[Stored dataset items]

* * *

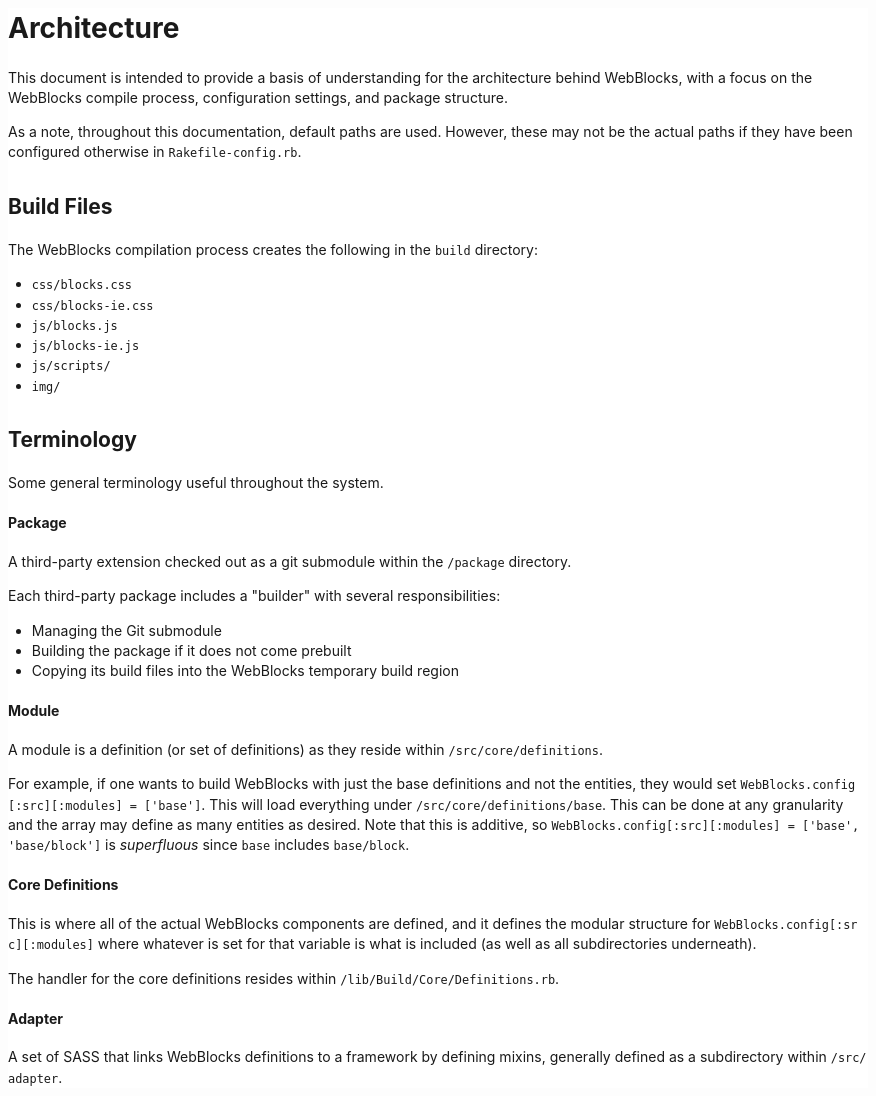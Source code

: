 # Architecture

This document is intended to provide a basis of understanding for the architecture behind WebBlocks, with a focus on the WebBlocks compile process, configuration settings, and package structure.

As a note, throughout this documentation, default paths are used. However, these may not be the actual paths if they have been configured otherwise in `Rakefile-config.rb`.

## Build Files

The WebBlocks compilation process creates the following in the `build` directory:

* `css/blocks.css`
* `css/blocks-ie.css`
* `js/blocks.js`
* `js/blocks-ie.js`
* `js/scripts/`
* `img/`

## Terminology

Some general terminology useful throughout the system.

#### Package

A third-party extension checked out as a git submodule within the `/package` directory. 

Each third-party package includes a "builder" with several responsibilities:

* Managing the Git submodule
* Building the package if it does not come prebuilt
* Copying its build files into the WebBlocks temporary build region

#### Module 

A module is a definition (or set of definitions) as they reside within `/src/core/definitions`. 

For example, if one wants to build WebBlocks with just the base definitions and not the entities, they would set `WebBlocks.config[:src][:modules] = ['base']`. This will load everything under `/src/core/definitions/base`. This can be done at any granularity and the array may define as many entities as desired. Note that this is additive, so `WebBlocks.config[:src][:modules] = ['base', 'base/block']` is _superfluous_ since `base` includes `base/block`.

#### Core Definitions

This is where all of the actual WebBlocks components are defined, and it defines the modular structure for `WebBlocks.config[:src][:modules]` where whatever is set for that variable is what is included (as well as all subdirectories underneath).

The handler for the core definitions resides within `/lib/Build/Core/Definitions.rb`.

#### Adapter

A set of SASS that links WebBlocks definitions to a framework by defining mixins, generally defined as a subdirectory within `/src/adapter`. 
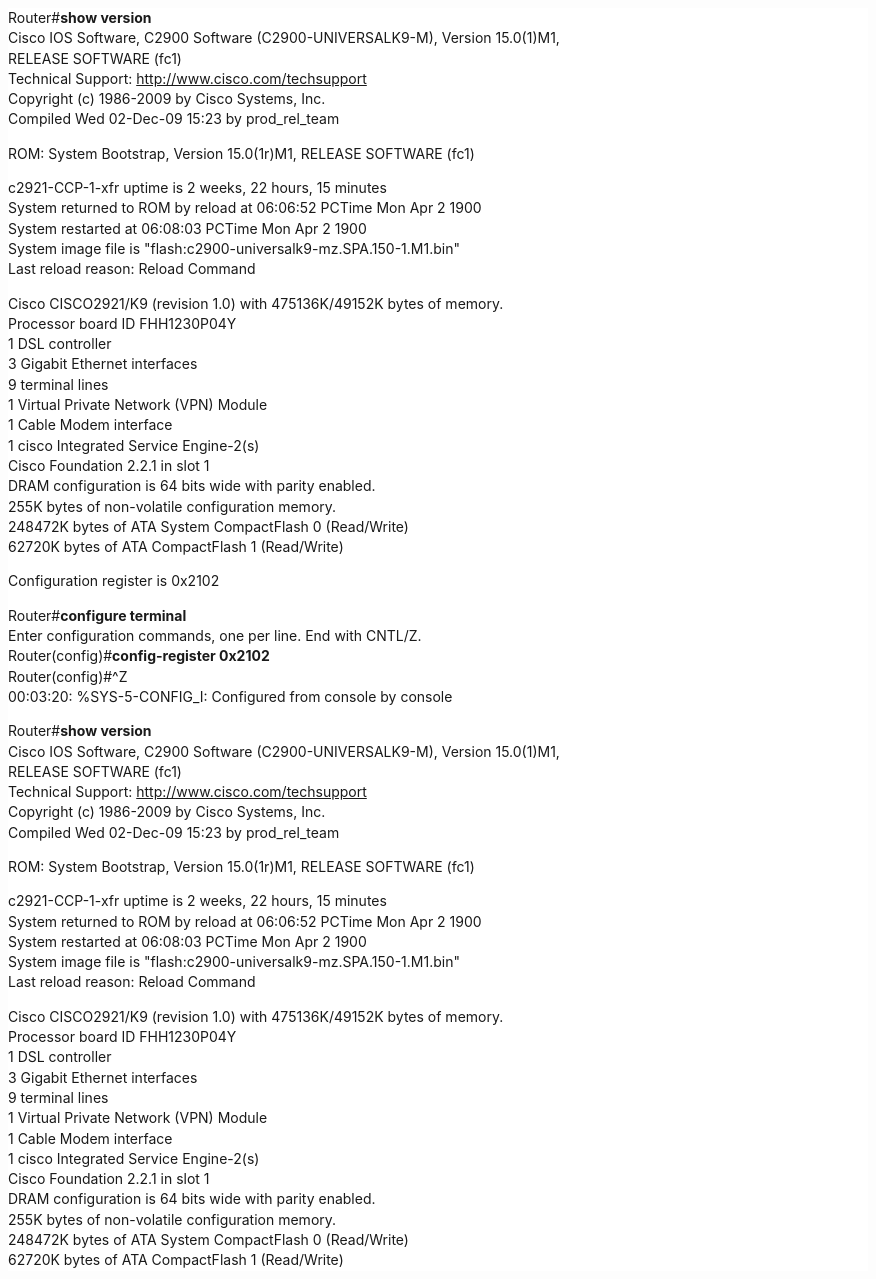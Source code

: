 Router#**show version**  
Cisco IOS Software, C2900 Software (C2900-UNIVERSALK9-M), Version 15.0(1)M1,  
RELEASE SOFTWARE (fc1)  
Technical Support: <http://www.cisco.com/techsupport>  
Copyright (c) 1986-2009 by Cisco Systems, Inc.  
Compiled Wed 02-Dec-09 15:23 by prod_rel_team

ROM: System Bootstrap, Version 15.0(1r)M1, RELEASE SOFTWARE (fc1)

c2921-CCP-1-xfr uptime is 2 weeks, 22 hours, 15 minutes  
System returned to ROM by reload at 06:06:52 PCTime Mon Apr 2 1900  
System restarted at 06:08:03 PCTime Mon Apr 2 1900  
System image file is "flash:c2900-universalk9-mz.SPA.150-1.M1.bin"  
Last reload reason: Reload Command

Cisco CISCO2921/K9 (revision 1.0) with 475136K/49152K bytes of memory.  
Processor board ID FHH1230P04Y  
1 DSL controller  
3 Gigabit Ethernet interfaces  
9 terminal lines  
1 Virtual Private Network (VPN) Module  
1 Cable Modem interface  
1 cisco Integrated Service Engine-2(s)  
Cisco Foundation 2.2.1 in slot 1  
DRAM configuration is 64 bits wide with parity enabled.  
255K bytes of non-volatile configuration memory.  
248472K bytes of ATA System CompactFlash 0 (Read/Write)  
62720K bytes of ATA CompactFlash 1 (Read/Write)

Configuration register is 0x2102

Router#**configure terminal**  
Enter configuration commands, one per line. End with CNTL/Z.  
Router(config)#**config-register 0x2102**  
Router(config)#^Z  
00:03:20: %SYS-5-CONFIG_I: Configured from console by console

Router#**show version**  
Cisco IOS Software, C2900 Software (C2900-UNIVERSALK9-M), Version 15.0(1)M1,  
RELEASE SOFTWARE (fc1)  
Technical Support: <http://www.cisco.com/techsupport>  
Copyright (c) 1986-2009 by Cisco Systems, Inc.  
Compiled Wed 02-Dec-09 15:23 by prod_rel_team

ROM: System Bootstrap, Version 15.0(1r)M1, RELEASE SOFTWARE (fc1)

c2921-CCP-1-xfr uptime is 2 weeks, 22 hours, 15 minutes  
System returned to ROM by reload at 06:06:52 PCTime Mon Apr 2 1900  
System restarted at 06:08:03 PCTime Mon Apr 2 1900  
System image file is "flash:c2900-universalk9-mz.SPA.150-1.M1.bin"  
Last reload reason: Reload Command

Cisco CISCO2921/K9 (revision 1.0) with 475136K/49152K bytes of memory.  
Processor board ID FHH1230P04Y  
1 DSL controller  
3 Gigabit Ethernet interfaces  
9 terminal lines  
1 Virtual Private Network (VPN) Module  
1 Cable Modem interface  
1 cisco Integrated Service Engine-2(s)  
Cisco Foundation 2.2.1 in slot 1  
DRAM configuration is 64 bits wide with parity enabled.  
255K bytes of non-volatile configuration memory.  
248472K bytes of ATA System CompactFlash 0 (Read/Write)  
62720K bytes of ATA CompactFlash 1 (Read/Write)
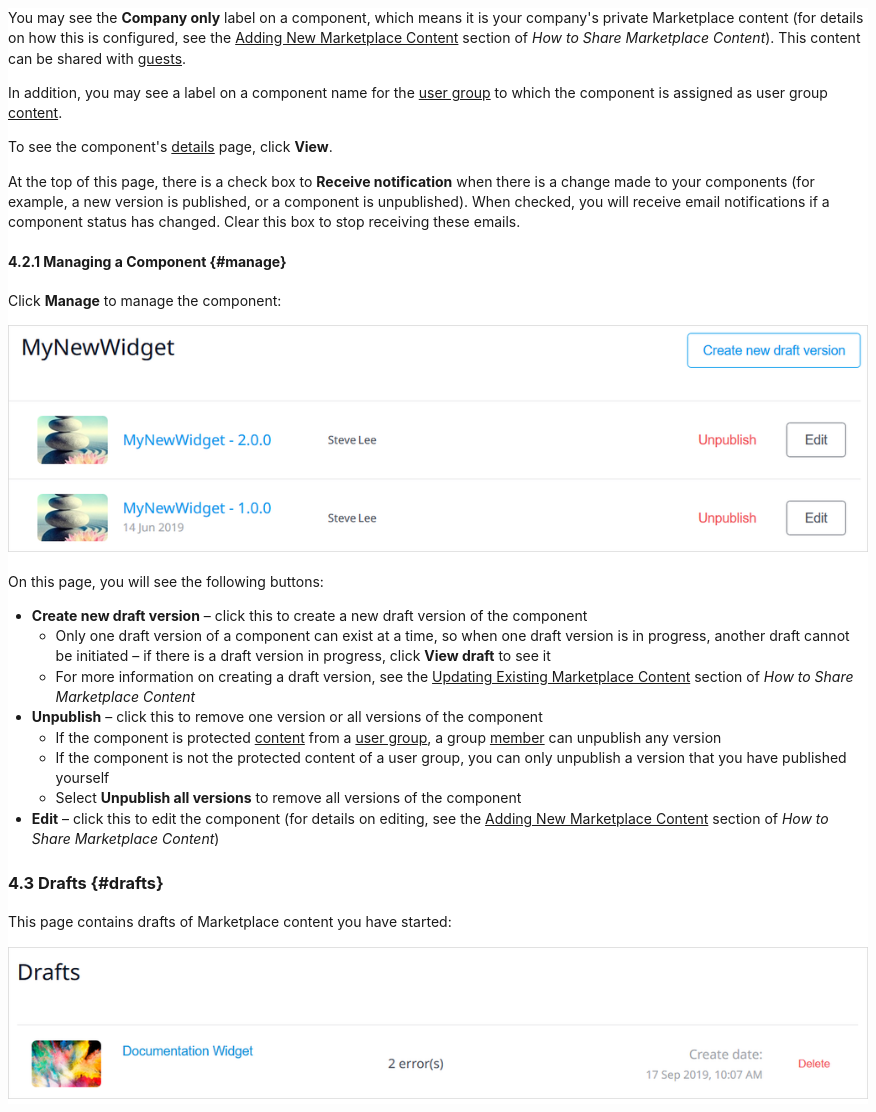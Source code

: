 You may see the **Company only** label on a component, which means it is your company's private Marketplace content (for details on how this is configured, see the [Adding New Marketplace Content](share-app-store-content#private-app-store) section of *How to Share Marketplace Content*). This content can be shared with [guests](#guests).

In addition, you may see a label on a component name for the [user group](#user-groups) to which the component is assigned as user group [content](#content).

To see the component's [details](#details) page, click **View**.

At the top of this page, there is a check box to **Receive notification** when there is a change made to your components (for example, a new version is published, or a component is unpublished). When checked, you will receive email notifications if a component status has changed. Clear this box to stop receiving these emails.

#### 4.2.1 Managing a Component {#manage}

Click **Manage** to manage the component:

![](attachments/app-store-overview/content-management.png)

On this page, you will see the following buttons:

* **Create new draft version** – click this to create a new draft version of the component
	* Only one draft version of a component can exist at a time, so when one draft version is in progress, another draft cannot be initiated – if there is a draft version in progress, click **View draft** to see it
	* For more information on creating a draft version, see the [Updating Existing Marketplace Content](share-app-store-content#updating) section of *How to Share Marketplace Content*
* **Unpublish** – click this to remove one version or all versions of the component
	* If the component is protected [content](#content) from a [user group](#user-groups), a group [member](#members) can unpublish any version
	* If the component is not the protected content of a user group, you can only unpublish a version that you have published yourself
	* Select **Unpublish all versions** to remove all versions of the component
* **Edit** – click this to edit the component (for details on editing, see the [Adding New Marketplace Content](share-app-store-content#adding) section of *How to Share Marketplace Content*)

### 4.3 Drafts {#drafts}

This page contains drafts of Marketplace content you have started:

![](attachments/app-store-overview/drafts.png)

* * *

## What is needed
Nothing but the lines from the start of the records through the line holding "## Build Files" should be printed, exactly as written and with the pictures left out.

## Expected answer
Source code

: # Architecture

This document is intended to provide a basis of understanding for the architecture behind WebBlocks, with a focus on the WebBlocks compile process, configuration settings, and package structure.

As a note, throughout this documentation, default paths are used. However, these may not be the actual paths if they have been configured otherwise in `Rakefile-config.rb`.

## Build Files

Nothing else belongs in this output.